Tenho 26 anos e a minha esposa diz que tenho um problema que não quero admitir.

Tenho 26 anos e a minha esposa insiste que tenho um problema, algo que me recuso a admitir. Ela repete isso sempre que saio de um emprego ou quando sou despedido. Diz que não é normal o trabalho mais longo que consegui aguentar ter durado apenas seis meses. E, no fundo, ela tem razão. Às vezes fico um mês, outras vezes quinze dias, já houve ocasiões em que nem terminei o período de experiência. Já fiz um pouco de tudo manutenção, limpeza, varrer ruas, lavar casas de banho, carregar mercadorias nos armazéns. Começo sempre entusiasmado, mas ao fim de poucos dias pesa-me, no corpo e na cabeça.

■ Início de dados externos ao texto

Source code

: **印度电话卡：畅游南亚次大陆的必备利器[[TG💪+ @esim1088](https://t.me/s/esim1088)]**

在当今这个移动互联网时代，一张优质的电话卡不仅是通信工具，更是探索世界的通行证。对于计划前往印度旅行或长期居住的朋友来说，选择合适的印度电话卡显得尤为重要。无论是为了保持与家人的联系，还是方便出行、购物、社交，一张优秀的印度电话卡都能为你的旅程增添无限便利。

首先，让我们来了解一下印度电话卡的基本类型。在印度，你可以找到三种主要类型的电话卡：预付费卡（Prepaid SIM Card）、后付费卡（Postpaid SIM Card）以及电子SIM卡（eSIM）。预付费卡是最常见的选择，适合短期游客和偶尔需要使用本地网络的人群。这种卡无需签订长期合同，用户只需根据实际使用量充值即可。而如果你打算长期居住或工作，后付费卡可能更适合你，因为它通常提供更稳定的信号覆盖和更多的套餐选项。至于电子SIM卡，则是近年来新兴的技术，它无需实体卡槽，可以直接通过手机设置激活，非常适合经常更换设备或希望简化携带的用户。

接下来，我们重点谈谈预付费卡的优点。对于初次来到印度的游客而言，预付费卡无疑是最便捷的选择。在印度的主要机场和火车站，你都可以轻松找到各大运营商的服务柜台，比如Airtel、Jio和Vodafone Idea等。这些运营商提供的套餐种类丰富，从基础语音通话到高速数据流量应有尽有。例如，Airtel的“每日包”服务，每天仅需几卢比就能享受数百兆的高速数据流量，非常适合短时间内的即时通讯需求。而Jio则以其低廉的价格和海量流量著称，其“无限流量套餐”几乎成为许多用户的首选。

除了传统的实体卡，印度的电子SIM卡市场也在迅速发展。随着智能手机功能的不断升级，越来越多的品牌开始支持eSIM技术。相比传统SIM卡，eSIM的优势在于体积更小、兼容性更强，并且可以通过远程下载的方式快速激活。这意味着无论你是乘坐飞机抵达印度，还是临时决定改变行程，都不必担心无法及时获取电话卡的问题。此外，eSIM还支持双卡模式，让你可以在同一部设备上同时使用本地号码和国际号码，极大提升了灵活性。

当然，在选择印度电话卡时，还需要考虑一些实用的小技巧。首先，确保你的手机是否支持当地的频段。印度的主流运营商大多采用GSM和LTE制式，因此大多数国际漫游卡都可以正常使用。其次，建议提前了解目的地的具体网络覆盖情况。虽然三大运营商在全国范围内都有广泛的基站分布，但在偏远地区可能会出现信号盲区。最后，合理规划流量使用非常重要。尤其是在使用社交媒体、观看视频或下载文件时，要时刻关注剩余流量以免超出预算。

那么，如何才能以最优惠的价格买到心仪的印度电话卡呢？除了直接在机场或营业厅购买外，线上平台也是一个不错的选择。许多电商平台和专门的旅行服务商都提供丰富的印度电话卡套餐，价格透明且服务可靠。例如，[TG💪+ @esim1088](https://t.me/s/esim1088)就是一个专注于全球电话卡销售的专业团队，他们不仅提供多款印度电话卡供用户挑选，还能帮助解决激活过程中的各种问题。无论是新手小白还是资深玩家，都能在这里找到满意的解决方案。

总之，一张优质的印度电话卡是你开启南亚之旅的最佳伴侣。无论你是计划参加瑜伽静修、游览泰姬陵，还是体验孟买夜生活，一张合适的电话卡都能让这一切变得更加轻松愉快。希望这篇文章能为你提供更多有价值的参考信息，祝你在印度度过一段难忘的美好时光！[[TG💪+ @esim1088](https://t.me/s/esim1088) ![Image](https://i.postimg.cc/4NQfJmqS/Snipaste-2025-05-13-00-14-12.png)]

Não é só cansaço. É vergonha. Só terminei o 11º ano, nunca voltei à escola. Quando começo algum destes trabalhos e me dão um colete, uma vassoura ou um balde, sinto que não pertenço ali. Olho para os colegas resignados, fazem o trabalho sem reclamar e cá dentro digo a mim mesmo que aquilo não pode ser a minha vida. E começo a chegar atrasado, a trabalhar menos, a inventar desculpas para faltar. Até que um dia chamam-me ao escritório e dizem para não voltar mais.

A minha esposa não entende isto. Ela trabalha numa loja há quatro anos. Ganha pouco, mas é estável. Todos os meses sabe quanto vai receber. Quando chego novamente a casa sem emprego, olha-me com raiva e exaustão. Diz: O problema não é o trabalho, és tu. Tu não aguentas nada. Respondo que estes empregos não são para mim, que fui feito para outra coisa, que não nasci para limpar casas de banho a vida toda.

Aí ela ainda se irrita mais. Diz-me para terminar os estudos, para aprender alguma coisa, para me qualificar. Que ninguém vai dar-me outros trabalhos, sem diploma sequer. Prometo-lhe que vou tratar disso, mas os meses passam e nunca me inscrevo. Arranjo sempre uma desculpa não tenho dinheiro, não tenho tempo, faço depois. A verdade é que tenho medo de voltar à escola já adulto, de estar ao lado de jovens e sentir-me atrasado.

Em casa isto tornou-se uma rotina. Discutimos sempre sobre o mesmo. Ela diz que vivo de sonhos, que falo bonito mas não faço nada. Respondo que ela se conformou, que se habituou a sobreviver e não a viver. Às vezes gritamos. Outras vezes passamos dias sem falar um com o outro. Saio novamente à procura de trabalho, com o currículo dobrado no bolso, e volto para casa desanimado quando me dizem ligamos mais tarde.

O pior é que eu realmente sonho. Sonho em ter o meu próprio negócio, não depender de ninguém, não sentir vergonha da minha farda. Sonho em acordar cedo para algo meu, e não para obedecer a ordens. Mas sonhos não pagam a renda nem põem comida na mesa. E ela lembra-me isso todos os dias.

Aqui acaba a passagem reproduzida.